La LGV Sud-Ouest Idées neuves en Nouvelle Aquitaine Innov'action et Agriculture

Agriculture | A Vinitech, la FNSEA défend son "contrat de solutions"

20/11/2018 | La présidente de la FNSEA, Christiane Lambert, était présente ce mardi 20 novembre au sein du salon Vinitech-Sifel consacré à l'innovation agricole et viticole.

Vinitech 2018

Pour l'interprofession de la vigne, Vinitech-Sifel, salon qui se déroule en ce moment à Bordeaux, c'est un peu Noël avant l'heure. Un Noël plus vert que d'habitude, puisque le comité technique du salon a cette année décidé de centrer sa communication autour de la préservation de l'environnement. La FNSEA, syndicat agricole majoritaire en France, a récemment lancé la "phase opérationnelle" de son "contrat de solutions" qui liste différentes actions en faveur de la sortie des pesticides dans l'agriculture et la vigne. Avant le grand tournant des élections des chambres d'agriculture, leur présence au sein de Vinitech était une bonne occasion de vérifier comment le secteur comptait se mettre lui aussi au vert.

L'appel des champs

Du vert. Partout, du sol au plafond. Cette année, la biennale de l'innovation vitivinicole et maraîchère Vinitech-Sifel (dont c'est la 21ème édition du 20 au 22 novembre au Parc des Expositions de Bordeaux), où une trentaine de conférences seront notamment dédiées aux questions de la préservation de l'environnement. C'est aussi l'occasion pour les principaux syndicats agricoles, FNSEA en tête, d'en remettre une petite couche (avant des élections qui vont réunir des listes composées aussi de membres des Jeunes Agriculteurs). L'an dernier, le premier syndicat agricole français a dévoilé son "contrat de solutions", une démarche "pour la protection de toutes les cultures", agréée par une quarantaine de partenaires, publics ou privés. Ce fameux contrat est composé de fiches explicatives sur différentes manières de réduire l'impact et l'utilisation des produits phytosanitaires (agronomie, amélioration des plantes, agriculture numérique, robotique/agroéquipement, biocontrôle, produits de protection des plantes). La FNSEA précise d'ailleurs que les 36 retenues "sont essentiellement des solutions matures et déployables à moyen et court terme avec des soutiens adaptés".

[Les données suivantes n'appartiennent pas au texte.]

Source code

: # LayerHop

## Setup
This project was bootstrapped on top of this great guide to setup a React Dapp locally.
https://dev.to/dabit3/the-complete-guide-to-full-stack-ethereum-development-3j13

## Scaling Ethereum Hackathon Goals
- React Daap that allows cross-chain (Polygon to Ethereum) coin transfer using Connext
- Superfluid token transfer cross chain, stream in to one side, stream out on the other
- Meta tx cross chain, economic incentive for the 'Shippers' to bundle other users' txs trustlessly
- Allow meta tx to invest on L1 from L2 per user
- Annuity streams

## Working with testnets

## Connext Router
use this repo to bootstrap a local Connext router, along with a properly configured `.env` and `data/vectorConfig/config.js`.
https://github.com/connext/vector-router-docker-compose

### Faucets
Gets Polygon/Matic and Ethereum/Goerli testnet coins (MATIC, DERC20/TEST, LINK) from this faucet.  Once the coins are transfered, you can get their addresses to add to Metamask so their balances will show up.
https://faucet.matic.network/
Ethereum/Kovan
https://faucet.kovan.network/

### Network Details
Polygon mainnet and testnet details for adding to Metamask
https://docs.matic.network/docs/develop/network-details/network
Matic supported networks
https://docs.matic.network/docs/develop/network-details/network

"L'objectif est bien de répondre à l'attente sociale mais aussi à l'attente des agriculteurs, avec des solutions accessibles et compatibles avec la réalité de leurs exploitations", a souligné la présidente du syndicat agricole Christiane Lambert. Le contrat en question est en pleine phase de déploiement, c'est à dire de communication intensive pour le faire connaître à tous (ce qui était la raison de la présence de la FNSEA sur Vinitech). Le récent colloque autour des fermes Dephy a semble-t-il redonné une certaine motivation dans les rangs. Patrick Vasseur, représentant de la FNSEA, précise d'ailleurs qu'entre les fermes Dephy et les groupes 30 000, la Nouvelle-Aquitaine, avec 89 exploitations (dont environ un tiers dans la vigne) était au premier rang devant l'Occitanie. Toute gloire consommée, cette initative (créée en 2011) qui fonctionne en groupes ont des objectifs clairs, dont le plan écophyto finance l'animation. "Ca doit permettre d'amener des éléments techniques par de la formation, des rencontres avec des viticulteurs qui ont avancé sur des techniques innovantes. L'effet de groupe fonctionne, il y a des échanges d'expérience. Lors d'un récent colloque national, il a été précisé que sur l'ensemble des réseaux de fermes Dephy viticoles depuis 2011, on arrive à une diminution des IFT de 17%, sachant que pour les viticulteurs qui ont rejoint les réseaux le plus récemment, on arrive à 22%. C'est encourageant. Cela veut dire que les nouveaux ont tenu compte des progrès réalisés". La marge est encore large, puisque le cap à atteindre est de réduire de 25% d'ici 2020 (et de 50% d'ici 2025) l'usage des pesticides sur les fermes.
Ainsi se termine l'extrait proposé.